V = dolfinx.fem.VectorFunctionSpace(mesh, ("Lagrange", 2))

vxvy = ufl.TestFunction(V)
(vx, vy) = vxvy[0], vxvy[1]
duxuy = ufl.TrialFunction(V)
uxuy = dolfinx.fem.Function(V)
(ux, uy) = uxuy[0], uxuy[1]

F = (ux)**1 * vx * ufl.dx + (uy)**1 * vy * ufl.dx
F = (ux)**2 * vx * ufl.dx + (uy)**1 * vy * ufl.dx
F = (ux.dx(0))**1 * vx * ufl.dx + (uy.dx(1))**2 * vy * ufl.dx # inf
F = (ux.dx(0))**1 * vx * ufl.dx + (uy.dx(1))**1 * vy * ufl.dx
F = (ux.dx(0))**2 * vx * ufl.dx + (uy.dx(1))**1 * vy * ufl.dx # inf
F = (ux.dx(1))**1 * vx * ufl.dx + (uy.dx(0))**1 * vy * ufl.dx
F = (ux.dx(1))**2 * vx * ufl.dx + (uy.dx(0))**1 * vy * ufl.dx # inf
F = (ux.dx(1).dx(0))**1 * vx * ufl.dx + (uy.dx(0))**1 * vy * ufl.dx # inf
F = (ux.dx(0).dx(0))**1 * vx * ufl.dx + (uy.dx(0))**1 * vy * ufl.dx # inf

F = (ux.dx(0))**1 * vx * ufl.dx + (uy)**1 * vy * ufl.dx
F = (ux.dx(0).dx(0))**1 * vx * ufl.dx + (uy)**1 * vy * ufl.dx # inf
F = (ux.dx(0))**2 * vx * ufl.dx + (uy)**1 * vy * ufl.dx # inf

uxuy.x.array[:] = 2.

residual = dolfinx.fem.form(F)
J = ufl.derivative(F, uxuy)
jacobian = dolfinx.fem.form(J)

A = dolfinx.fem.petsc.create_matrix(jacobian)
L = dolfinx.fem.petsc.create_vector(residual)

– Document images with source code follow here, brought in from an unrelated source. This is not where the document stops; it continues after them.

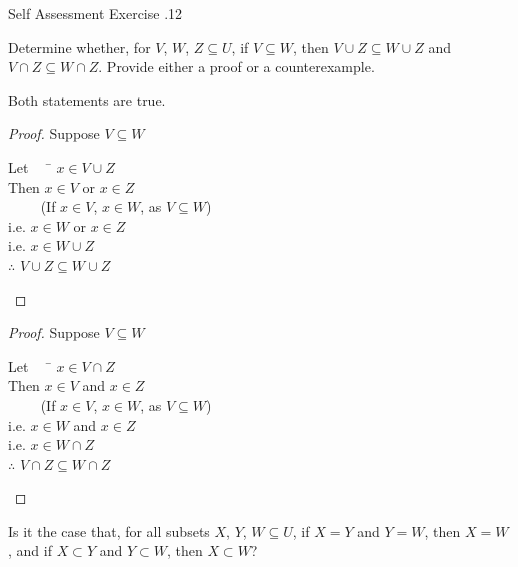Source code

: \documentclass[\main/notes.tex]{subfiles}
\begin{document}
			\pagebreak
			\begin{exercise}{Self Assessment Exercise \thechapter.12}
				\begin{questions}
					\item Determine whether, for $V$, $W$, $Z \subseteq U$, if $V \subseteq W$, then $V \cup Z \subseteq W \cup Z$ and $V \cap Z \subseteq W \cap Z$. Provide either a proof or a counterexample.\\
						\begin{answer}
							Both statements are true.
							\begin{indentparagraph}
								\begin{proof}
									Suppose $V \subseteq W$
									\begin{tabbing}
										Let $\quad$ \= $x \in V \cup Z$\\
										Then \> $x \in V$ or $x \in Z$\\
										\> $\qquad$ (If $x \in V$, $x \in W$, as $V \subseteq W$)\\
										i.e. \> $x \in W$ or $x \in Z$\\
										i.e. \> $x \in W \cup Z$\\
										$\therefore$ \> $V \cup Z \subseteq W \cup Z$
									\end{tabbing}
								\end{proof}
								\begin{proof}
									Suppose $V \subseteq W$ 
									\begin{tabbing}
										Let $\quad$ \= $x \in V \cap Z$\\
										Then \> $x \in V$ and $x \in Z$\\
										\> $\qquad$ (If $x \in V$, $x \in W$, as $V \subseteq W$)\\
										i.e. \> $x \in W$ and $x \in Z$\\
										i.e. \> $x \in W \cap Z$\\
										$\therefore$ \> $V \cap Z \subseteq W \cap Z$
									\end{tabbing}
								\end{proof}
							\end{indentparagraph}
						\end{answer}
					\item Is it the case that, for all subsets $X$, $Y$, $W \subseteq U$, if $X = Y$ and $Y = W$, then $X = W$, and if $X \subset Y$ and $Y \subset W$, then $X \subset W$?\\
						\begin{answer}

\end{answer}
\end{questions}
\end{exercise}
\end{document}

solver = petsc4py.PETSc.KSP().create(mesh.comm)
solver.setOperators(A)
dx = dolfinx.fem.Function(V)

ii = 0
coords = V.tabulate_dof_coordinates()[:, 0]
sort_order = np.argsort(coords)
max_iterations = 25
solutions = np.zeros((max_iterations + 1, len(coords)))
solutions[0] = uxuy.x.array[sort_order]

ii = 0
while ii < max_iterations:
with L.localForm() as loc_L:
loc_L.set(0)
A.zeroEntries()
dolfinx.fem.petsc.assemble_matrix(A, jacobian)
A.assemble()
dolfinx.fem.petsc.assemble_vector(L, residual)

L.scale(-1)

solver.solve(L, dx.vector)
dx.x.scatter_forward()
uxuy.x.array[:] += dx.x.array
ii += 1

correction_norm = dx.vector.norm(0)
print(f"Iteration {ii}: Correction norm {correction_norm}")
if correction_norm < 1e-10:
break
solutions[ii, :] = uxuy.x.array[sort_order]
``````

These formulations don’t really make sense. Particularly with no prescription of boundary conditions. It would be helpful to see the original system that you’re attempting to discretise.

@Yankang_Liu I interpreted your message to flag the post as a request to close it. If my interpretation is wrong, please get in touch with me and I’ll reopen it.